A narrativa gira em torno de Agu, um menino de oito anos cuja família é brutalmente aniquilada por separatistas de seu país, presumivelmente Nigéria, embora o filme não se aprofunde nisso. Interpretado por Abraham Attah, Agu sobrevive fugindo para a selva, onde enfrenta a fome e o desespero até ser encontrado por um grupo paramilitar comandado por um enigmático líder, interpretado por Idris Elba. Fukunaga une essas duas partes da história por meio da narração de Agu, que exprime seu lamento sem cair no sentimentalismo. É assim que o espectador compreende que sua família lutava contra o regime tirânico que acabou por assassiná-los, deixando Agu em um ciclo cruel de sobrevivência.

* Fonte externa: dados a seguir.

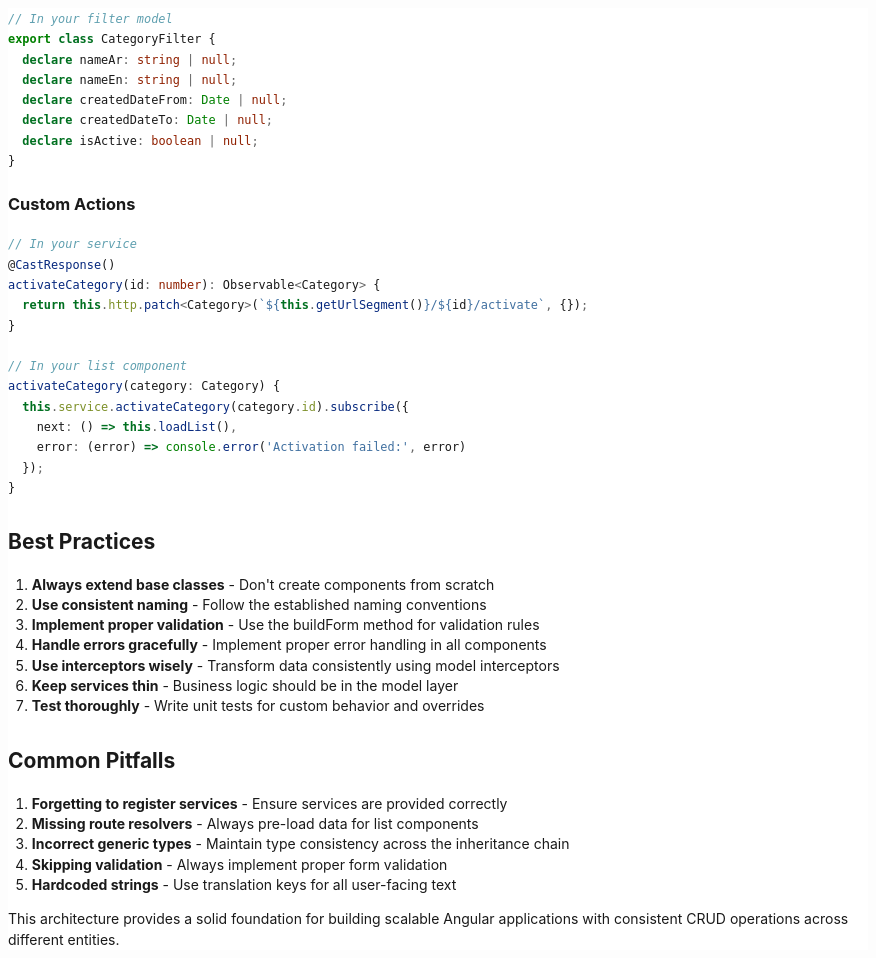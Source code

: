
 ```typescript
// In your filter model
export class CategoryFilter {
  declare nameAr: string | null;
  declare nameEn: string | null;
  declare createdDateFrom: Date | null;
  declare createdDateTo: Date | null;
  declare isActive: boolean | null;
}
```

### Custom Actions

```typescript
// In your service
@CastResponse()
activateCategory(id: number): Observable<Category> {
  return this.http.patch<Category>(`${this.getUrlSegment()}/${id}/activate`, {});
}

// In your list component
activateCategory(category: Category) {
  this.service.activateCategory(category.id).subscribe({
    next: () => this.loadList(),
    error: (error) => console.error('Activation failed:', error)
  });
}
```

## Best Practices

1. **Always extend base classes** - Don't create components from scratch
2. **Use consistent naming** - Follow the established naming conventions
3. **Implement proper validation** - Use the buildForm method for validation rules
4. **Handle errors gracefully** - Implement proper error handling in all components
5. **Use interceptors wisely** - Transform data consistently using model interceptors
6. **Keep services thin** - Business logic should be in the model layer
7. **Test thoroughly** - Write unit tests for custom behavior and overrides

## Common Pitfalls

1. **Forgetting to register services** - Ensure services are provided correctly
2. **Missing route resolvers** - Always pre-load data for list components
3. **Incorrect generic types** - Maintain type consistency across the inheritance chain
4. **Skipping validation** - Always implement proper form validation
5. **Hardcoded strings** - Use translation keys for all user-facing text

This architecture provides a solid foundation for building scalable Angular applications with consistent CRUD operations across different entities.
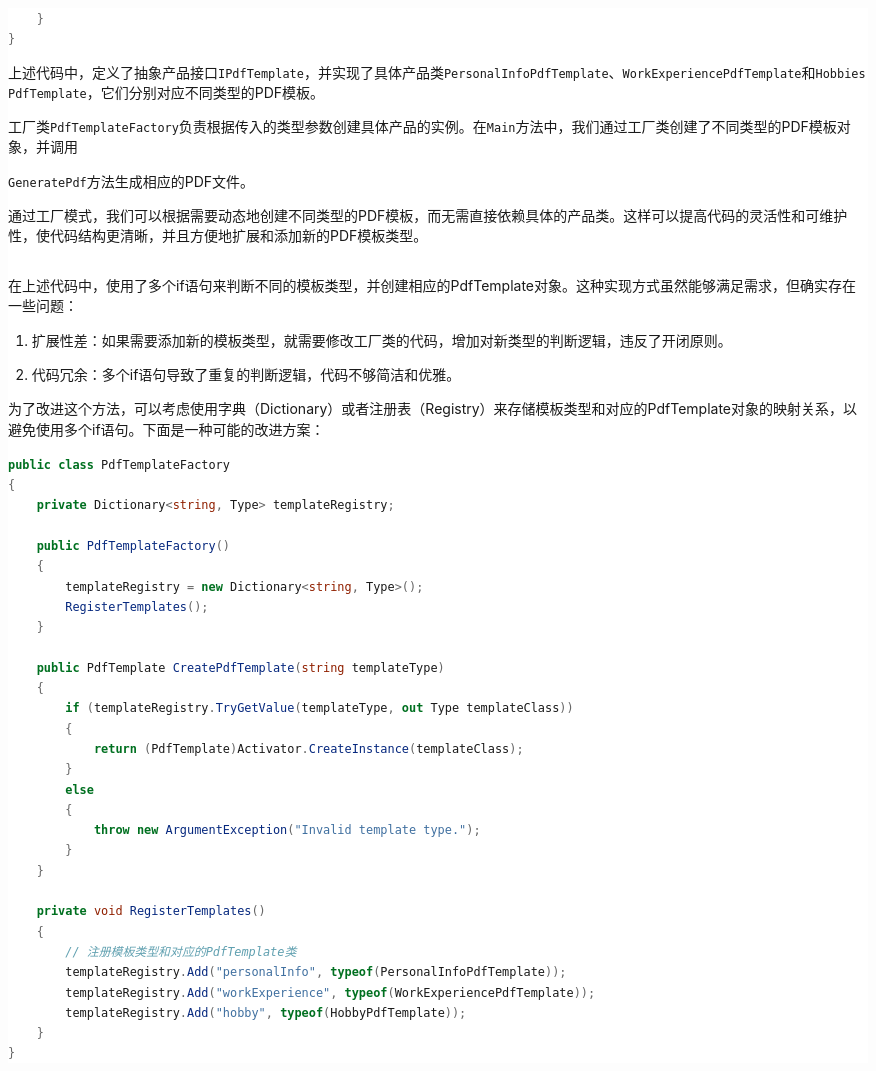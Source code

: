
 ```csharp
    }
}
```

上述代码中，定义了抽象产品接口`IPdfTemplate`，并实现了具体产品类`PersonalInfoPdfTemplate`、`WorkExperiencePdfTemplate`和`HobbiesPdfTemplate`，它们分别对应不同类型的PDF模板。

工厂类`PdfTemplateFactory`负责根据传入的类型参数创建具体产品的实例。在`Main`方法中，我们通过工厂类创建了不同类型的PDF模板对象，并调用

`GeneratePdf`方法生成相应的PDF文件。

通过工厂模式，我们可以根据需要动态地创建不同类型的PDF模板，而无需直接依赖具体的产品类。这样可以提高代码的灵活性和可维护性，使代码结构更清晰，并且方便地扩展和添加新的PDF模板类型。

## 
在上述代码中，使用了多个if语句来判断不同的模板类型，并创建相应的PdfTemplate对象。这种实现方式虽然能够满足需求，但确实存在一些问题：

1. 扩展性差：如果需要添加新的模板类型，就需要修改工厂类的代码，增加对新类型的判断逻辑，违反了开闭原则。

2. 代码冗余：多个if语句导致了重复的判断逻辑，代码不够简洁和优雅。

为了改进这个方法，可以考虑使用字典（Dictionary）或者注册表（Registry）来存储模板类型和对应的PdfTemplate对象的映射关系，以避免使用多个if语句。下面是一种可能的改进方案：

```csharp
public class PdfTemplateFactory
{
    private Dictionary<string, Type> templateRegistry;

    public PdfTemplateFactory()
    {
        templateRegistry = new Dictionary<string, Type>();
        RegisterTemplates();
    }

    public PdfTemplate CreatePdfTemplate(string templateType)
    {
        if (templateRegistry.TryGetValue(templateType, out Type templateClass))
        {
            return (PdfTemplate)Activator.CreateInstance(templateClass);
        }
        else
        {
            throw new ArgumentException("Invalid template type.");
        }
    }

    private void RegisterTemplates()
    {
        // 注册模板类型和对应的PdfTemplate类
        templateRegistry.Add("personalInfo", typeof(PersonalInfoPdfTemplate));
        templateRegistry.Add("workExperience", typeof(WorkExperiencePdfTemplate));
        templateRegistry.Add("hobby", typeof(HobbyPdfTemplate));
    }
}
```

Idris Elba entrega uma interpretação magistral do Comandante, um personagem ambíguo que domina seu grupo com uma mistura de carisma e terror. Ele representa a quebra da civilização, um homem que se adapta ao caos ao seu redor, acreditando ser o salvador das crianças que corrompe, dando-lhes armas em troca de obediência cega. O Comandante estabelece uma relação paternal com seus jovens soldados, muitos dos quais nunca experimentaram uma figura de autoridade em suas vidas. Essa dinâmica revela a rapidez com que esses meninos são transformados em pequenos autocratas, acreditando que a violência é sua única via para a sobrevivência.

O filme evidencia o quão facilmente a inocência pode ser destruída, transformando crianças em máquinas de guerra. Agu, apesar de sua consciência, acaba perpetuando o ciclo de violência, pressionado a cometer atos brutais sob ordens do Comandante. Ao longo do filme, torna-se inevitável que Agu, um dia, pode se tornar uma versão do próprio Comandante, preso num ciclo de brutalidade e desespero.

Ao final, a obra provoca reflexões incômodas, especialmente sobre como histórias centradas na África e sua cultura frequentemente são contadas por vozes externas ao continente. Embora outros filmes africanos recentes, como “Amina” e “Diário de um Pescador”, demonstrem que o continente é plenamente capaz de se expressar, a visão de Fukunaga nos aproxima do drama vivido por crianças como Agu em todo o mundo. Uma realidade dolorosa, que transcende fronteiras.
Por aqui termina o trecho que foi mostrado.